● **What the task asks**:
Write out, word for word, each line from the start of the entries through the one holding "Incentive Mechanism Analysis:**"; omit the pictures.
(Data to use Opens)
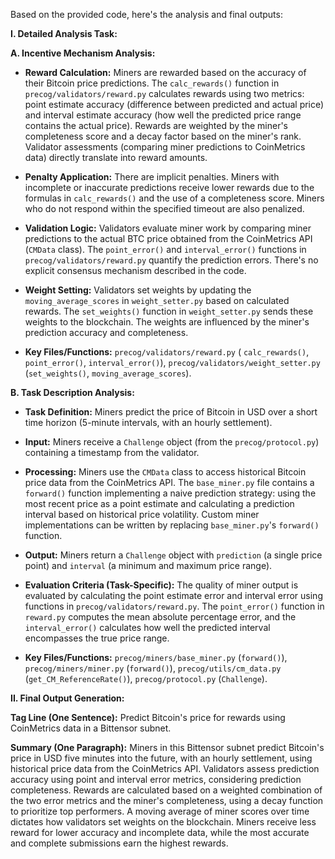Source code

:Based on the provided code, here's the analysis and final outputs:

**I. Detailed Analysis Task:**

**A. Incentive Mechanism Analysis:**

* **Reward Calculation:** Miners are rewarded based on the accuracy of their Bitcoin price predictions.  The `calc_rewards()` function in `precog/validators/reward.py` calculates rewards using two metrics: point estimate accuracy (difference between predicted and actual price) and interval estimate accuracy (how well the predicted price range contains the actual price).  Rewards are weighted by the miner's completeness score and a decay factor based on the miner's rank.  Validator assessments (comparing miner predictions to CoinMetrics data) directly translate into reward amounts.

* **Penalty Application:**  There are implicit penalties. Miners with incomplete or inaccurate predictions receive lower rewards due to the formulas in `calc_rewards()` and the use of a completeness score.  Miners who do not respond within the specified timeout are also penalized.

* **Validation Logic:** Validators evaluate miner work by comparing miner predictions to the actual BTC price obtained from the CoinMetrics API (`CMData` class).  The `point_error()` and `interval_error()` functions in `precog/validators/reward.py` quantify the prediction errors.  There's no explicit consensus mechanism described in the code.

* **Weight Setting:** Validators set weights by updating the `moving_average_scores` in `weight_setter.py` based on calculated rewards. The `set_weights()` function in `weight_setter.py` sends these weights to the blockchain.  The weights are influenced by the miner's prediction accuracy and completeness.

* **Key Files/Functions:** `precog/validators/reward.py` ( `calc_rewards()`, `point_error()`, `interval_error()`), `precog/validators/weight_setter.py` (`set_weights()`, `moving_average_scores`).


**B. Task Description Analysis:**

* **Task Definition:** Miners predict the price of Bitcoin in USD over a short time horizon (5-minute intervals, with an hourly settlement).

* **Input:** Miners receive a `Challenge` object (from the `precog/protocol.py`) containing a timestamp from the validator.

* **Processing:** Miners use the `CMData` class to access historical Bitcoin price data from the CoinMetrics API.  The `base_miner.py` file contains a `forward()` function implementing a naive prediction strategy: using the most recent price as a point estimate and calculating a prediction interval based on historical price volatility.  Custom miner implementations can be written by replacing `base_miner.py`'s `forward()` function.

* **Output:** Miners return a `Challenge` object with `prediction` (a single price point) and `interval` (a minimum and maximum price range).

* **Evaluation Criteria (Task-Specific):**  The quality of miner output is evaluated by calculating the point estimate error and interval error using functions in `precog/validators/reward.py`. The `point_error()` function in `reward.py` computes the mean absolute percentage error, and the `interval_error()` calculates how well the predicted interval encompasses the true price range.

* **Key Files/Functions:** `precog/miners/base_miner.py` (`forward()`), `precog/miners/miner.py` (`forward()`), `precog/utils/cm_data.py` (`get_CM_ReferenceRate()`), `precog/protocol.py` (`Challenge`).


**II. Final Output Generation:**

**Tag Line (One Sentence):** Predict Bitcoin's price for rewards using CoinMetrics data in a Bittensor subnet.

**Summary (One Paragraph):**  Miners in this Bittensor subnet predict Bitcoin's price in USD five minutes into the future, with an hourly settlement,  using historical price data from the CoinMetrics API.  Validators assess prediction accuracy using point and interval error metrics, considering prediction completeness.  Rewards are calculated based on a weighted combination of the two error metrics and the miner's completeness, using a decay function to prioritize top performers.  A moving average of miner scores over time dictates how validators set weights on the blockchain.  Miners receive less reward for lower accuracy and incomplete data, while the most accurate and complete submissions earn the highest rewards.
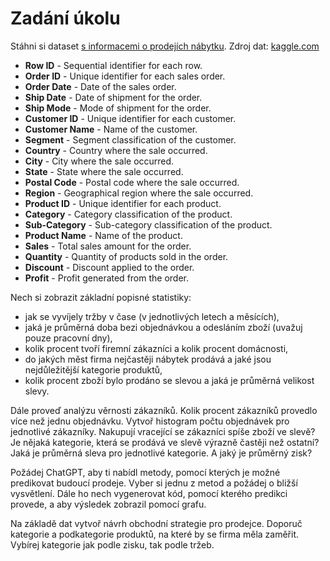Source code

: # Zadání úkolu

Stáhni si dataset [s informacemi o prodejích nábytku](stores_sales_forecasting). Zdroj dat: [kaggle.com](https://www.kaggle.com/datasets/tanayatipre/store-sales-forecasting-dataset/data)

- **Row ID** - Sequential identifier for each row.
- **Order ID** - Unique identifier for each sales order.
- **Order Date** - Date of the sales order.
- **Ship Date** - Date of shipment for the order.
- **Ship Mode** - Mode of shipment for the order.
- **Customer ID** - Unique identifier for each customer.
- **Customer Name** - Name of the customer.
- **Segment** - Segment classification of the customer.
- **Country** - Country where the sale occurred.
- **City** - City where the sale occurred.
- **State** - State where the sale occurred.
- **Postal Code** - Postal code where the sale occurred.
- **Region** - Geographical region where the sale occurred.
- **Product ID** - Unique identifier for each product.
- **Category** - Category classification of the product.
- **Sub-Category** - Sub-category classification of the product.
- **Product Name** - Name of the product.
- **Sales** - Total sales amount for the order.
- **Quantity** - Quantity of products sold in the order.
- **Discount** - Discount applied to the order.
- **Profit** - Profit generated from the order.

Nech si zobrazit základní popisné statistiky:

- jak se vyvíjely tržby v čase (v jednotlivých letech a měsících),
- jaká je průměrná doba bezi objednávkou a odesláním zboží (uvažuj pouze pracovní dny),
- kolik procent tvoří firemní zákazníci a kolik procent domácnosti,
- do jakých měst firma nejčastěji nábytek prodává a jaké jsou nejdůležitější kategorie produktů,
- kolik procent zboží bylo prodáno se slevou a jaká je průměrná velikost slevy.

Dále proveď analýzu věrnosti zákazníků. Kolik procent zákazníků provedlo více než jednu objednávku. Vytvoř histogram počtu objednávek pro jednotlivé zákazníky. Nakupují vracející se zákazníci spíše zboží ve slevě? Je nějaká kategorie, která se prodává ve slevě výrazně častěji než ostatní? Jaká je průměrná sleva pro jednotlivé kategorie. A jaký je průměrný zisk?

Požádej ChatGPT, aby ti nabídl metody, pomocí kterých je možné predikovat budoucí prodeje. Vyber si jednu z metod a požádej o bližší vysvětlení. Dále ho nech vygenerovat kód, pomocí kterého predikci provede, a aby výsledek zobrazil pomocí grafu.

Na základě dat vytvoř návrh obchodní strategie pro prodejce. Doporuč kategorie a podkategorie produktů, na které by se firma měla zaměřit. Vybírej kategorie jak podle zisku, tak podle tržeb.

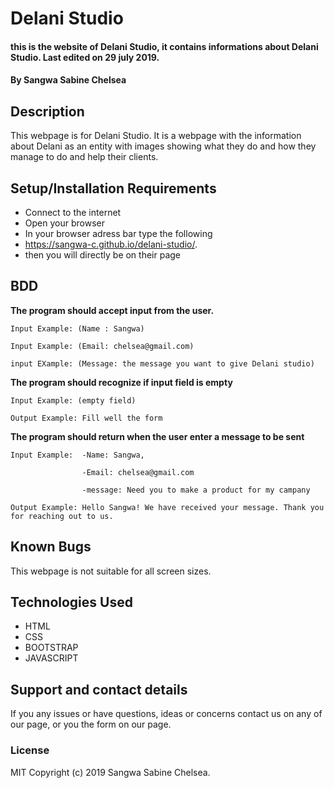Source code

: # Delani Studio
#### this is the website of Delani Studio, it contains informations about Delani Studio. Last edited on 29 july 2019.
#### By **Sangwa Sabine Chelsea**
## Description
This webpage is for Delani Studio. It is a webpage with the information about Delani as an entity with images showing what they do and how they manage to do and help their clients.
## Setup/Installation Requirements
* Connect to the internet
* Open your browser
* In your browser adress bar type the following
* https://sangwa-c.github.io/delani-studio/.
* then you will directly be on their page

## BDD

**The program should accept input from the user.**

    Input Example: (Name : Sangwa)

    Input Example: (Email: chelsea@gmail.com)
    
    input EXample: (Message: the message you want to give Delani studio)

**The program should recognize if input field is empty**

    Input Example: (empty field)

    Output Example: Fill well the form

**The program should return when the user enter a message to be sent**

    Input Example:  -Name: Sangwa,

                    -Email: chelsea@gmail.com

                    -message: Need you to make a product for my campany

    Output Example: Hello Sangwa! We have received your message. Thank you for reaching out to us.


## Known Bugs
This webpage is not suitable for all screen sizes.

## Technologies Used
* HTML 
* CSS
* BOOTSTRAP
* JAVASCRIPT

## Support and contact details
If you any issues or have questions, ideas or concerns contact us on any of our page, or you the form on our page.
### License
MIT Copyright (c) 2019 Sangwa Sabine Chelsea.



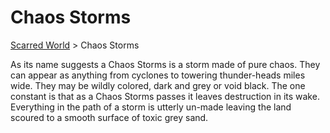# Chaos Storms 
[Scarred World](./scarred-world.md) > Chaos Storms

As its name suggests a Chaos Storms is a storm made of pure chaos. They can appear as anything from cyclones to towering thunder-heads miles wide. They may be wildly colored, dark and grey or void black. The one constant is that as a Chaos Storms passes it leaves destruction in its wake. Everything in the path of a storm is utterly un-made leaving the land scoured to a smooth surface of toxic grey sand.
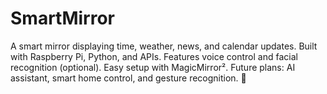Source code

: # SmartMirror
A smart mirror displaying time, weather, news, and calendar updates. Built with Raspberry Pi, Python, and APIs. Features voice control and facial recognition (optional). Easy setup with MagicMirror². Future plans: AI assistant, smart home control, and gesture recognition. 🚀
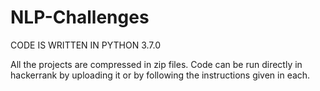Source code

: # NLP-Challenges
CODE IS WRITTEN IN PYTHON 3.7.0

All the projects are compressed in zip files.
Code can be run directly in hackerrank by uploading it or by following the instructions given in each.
(Data to use Closes)
● **Reply to the exercise**:
Source code

:Based on the provided code, here's the analysis and final outputs:

**I. Detailed Analysis Task:**

**A. Incentive Mechanism Analysis:**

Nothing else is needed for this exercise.